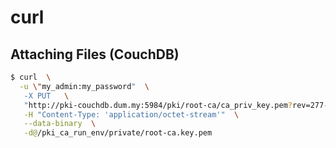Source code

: curl
====


Attaching Files (CouchDB)
-------------------------

```bash
$ curl  \
  -u \"my_admin:my_password"  \
   -X PUT   \
   "http://pki-couchdb.dum.my:5984/pki/root-ca/ca_priv_key.pem?rev=277-d915cc08d32cd7b986a68e833d04b7ff\"  \
   -H "Content-Type: 'application/octet-stream'"  \
   --data-binary  \
   -d@/pki_ca_run_env/private/root-ca.key.pem
```
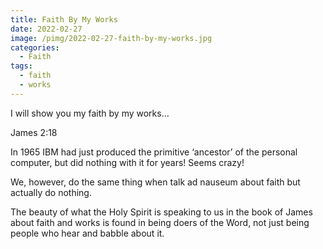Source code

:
 ```yaml
---
title: Faith By My Works
date: 2022-02-27
image: /pimg/2022-02-27-faith-by-my-works.jpg
categories:
  - Faith
tags:
  - faith
  - works
---
```


<p>I will show you my faith by my works…</p><p>James 2:18</p><p></p><p>In 1965 IBM had just produced the primitive ‘ancestor’ of the personal computer, but did nothing with it for years! Seems crazy!</p><p>We, however, do the same thing when talk ad nauseum about faith but actually do nothing.</p><p>The beauty of what the Holy Spirit is speaking to us in the book of James about faith and works is found in being doers of the Word, not just being people who hear and babble about it.</p><p></p>

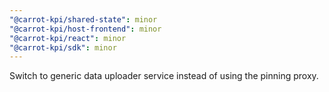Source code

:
 ```yaml
---
"@carrot-kpi/shared-state": minor
"@carrot-kpi/host-frontend": minor
"@carrot-kpi/react": minor
"@carrot-kpi/sdk": minor
---
```


Switch to generic data uploader service instead of using the pinning proxy.
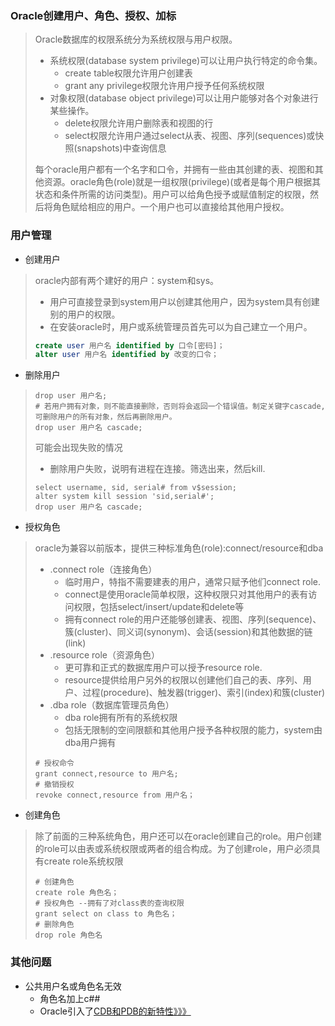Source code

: ### Oracle创建用户、角色、授权、加标

> Oracle数据库的权限系统分为系统权限与用户权限。
>
> * 系统权限\(database system privilege\)可以让用户执行特定的命令集。
>   * create table权限允许用户创建表
>   * grant any privilege权限允许用户授予任何系统权限
> * 对象权限\(database object privilege\)可以让用户能够对各个对象进行某些操作。
>   * delete权限允许用户删除表和视图的行
>   * select权限允许用户通过select从表、视图、序列\(sequences\)或快照\(snapshots\)中查询信息
>
> 每个oracle用户都有一个名字和口令，并拥有一些由其创建的表、视图和其他资源。oracle角色\(role\)就是一组权限\(privilege\)\(或者是每个用户根据其状态和条件所需的访问类型\)。用户可以给角色授予或赋值制定的权限，然后将角色赋给相应的用户。一个用户也可以直接给其他用户授权。

### 用户管理

* 创建用户

> oracle内部有两个建好的用户：system和sys。
>
> * 用户可直接登录到system用户以创建其他用户，因为system具有创建别的用户的权限。
> * 在安装oracle时，用户或系统管理员首先可以为自己建立一个用户。
>
> ```SQL
> create user 用户名 identified by 口令[密码]；
> alter user 用户名 identified by 改变的口令；
> ```

* 删除用户

> ```
> drop user 用户名;
> # 若用户拥有对象，则不能直接删除，否则将会返回一个错误值。制定关键字cascade,可删除用户的所有对象，然后再删除用户。
> drop user 用户名 cascade;
> ```
>
> 可能会出现失败的情况
>
> * 删除用户失败，说明有进程在连接。筛选出来，然后kill.
>
> ```
> select username, sid, serial# from v$session;
> alter system kill session 'sid,serial#';
> drop user 用户名 cascade;
> ```

* 授权角色

> oracle为兼容以前版本，提供三种标准角色\(role\):connect/resource和dba
>
> * .connect role（连接角色）
>   * 临时用户，特指不需要建表的用户，通常只赋予他们connect role.
>   * connect是使用oracle简单权限，这种权限只对其他用户的表有访问权限，包括select/insert/update和delete等
>   * 拥有connect role的用户还能够创建表、视图、序列\(sequence\)、簇\(cluster\)、同义词\(synonym\)、会话\(session\)和其他数据的链\(link\)
> * .resource role（资源角色）
>   * 更可靠和正式的数据库用户可以授予resource role.
>   * resource提供给用户另外的权限以创建他们自己的表、序列、用户、过程\(procedure\)、触发器\(trigger\)、索引\(index\)和簇\(cluster\)
> * .dba role（数据库管理员角色）
>   * dba role拥有所有的系统权限
>   * 包括无限制的空间限额和其他用户授予各种权限的能力，system由dba用户拥有
>
> ```
> # 授权命令
> grant connect,resource to 用户名;
> # 撤销授权
> revoke connect,resource from 用户名；
> ```

* 创建角色

> 除了前面的三种系统角色，用户还可以在oracle创建自己的role。用户创建的role可以由表或系统权限或两者的组合构成。为了创建role，用户必须具有create role系统权限
>
> ```
> # 创建角色
> create role 角色名；
> # 授权角色 --拥有了对class表的查询权限
> grant select on class to 角色名；
> # 删除角色
> drop role 角色名
> ```

### 其他问题

* 公共用户名或角色名无效
  * 角色名加上c\#\#
  * Oracle引入了[CDB和PDB的新特性》》》](https://www.cnblogs.com/fzj16888/p/5538137.html)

************

### ASSIGNMENT
Show each line of the data that contains the string "minor".

### PROBLEM SOLUTION
"@carrot-kpi/shared-state": minor
"@carrot-kpi/host-frontend": minor
"@carrot-kpi/react": minor
"@carrot-kpi/sdk": minor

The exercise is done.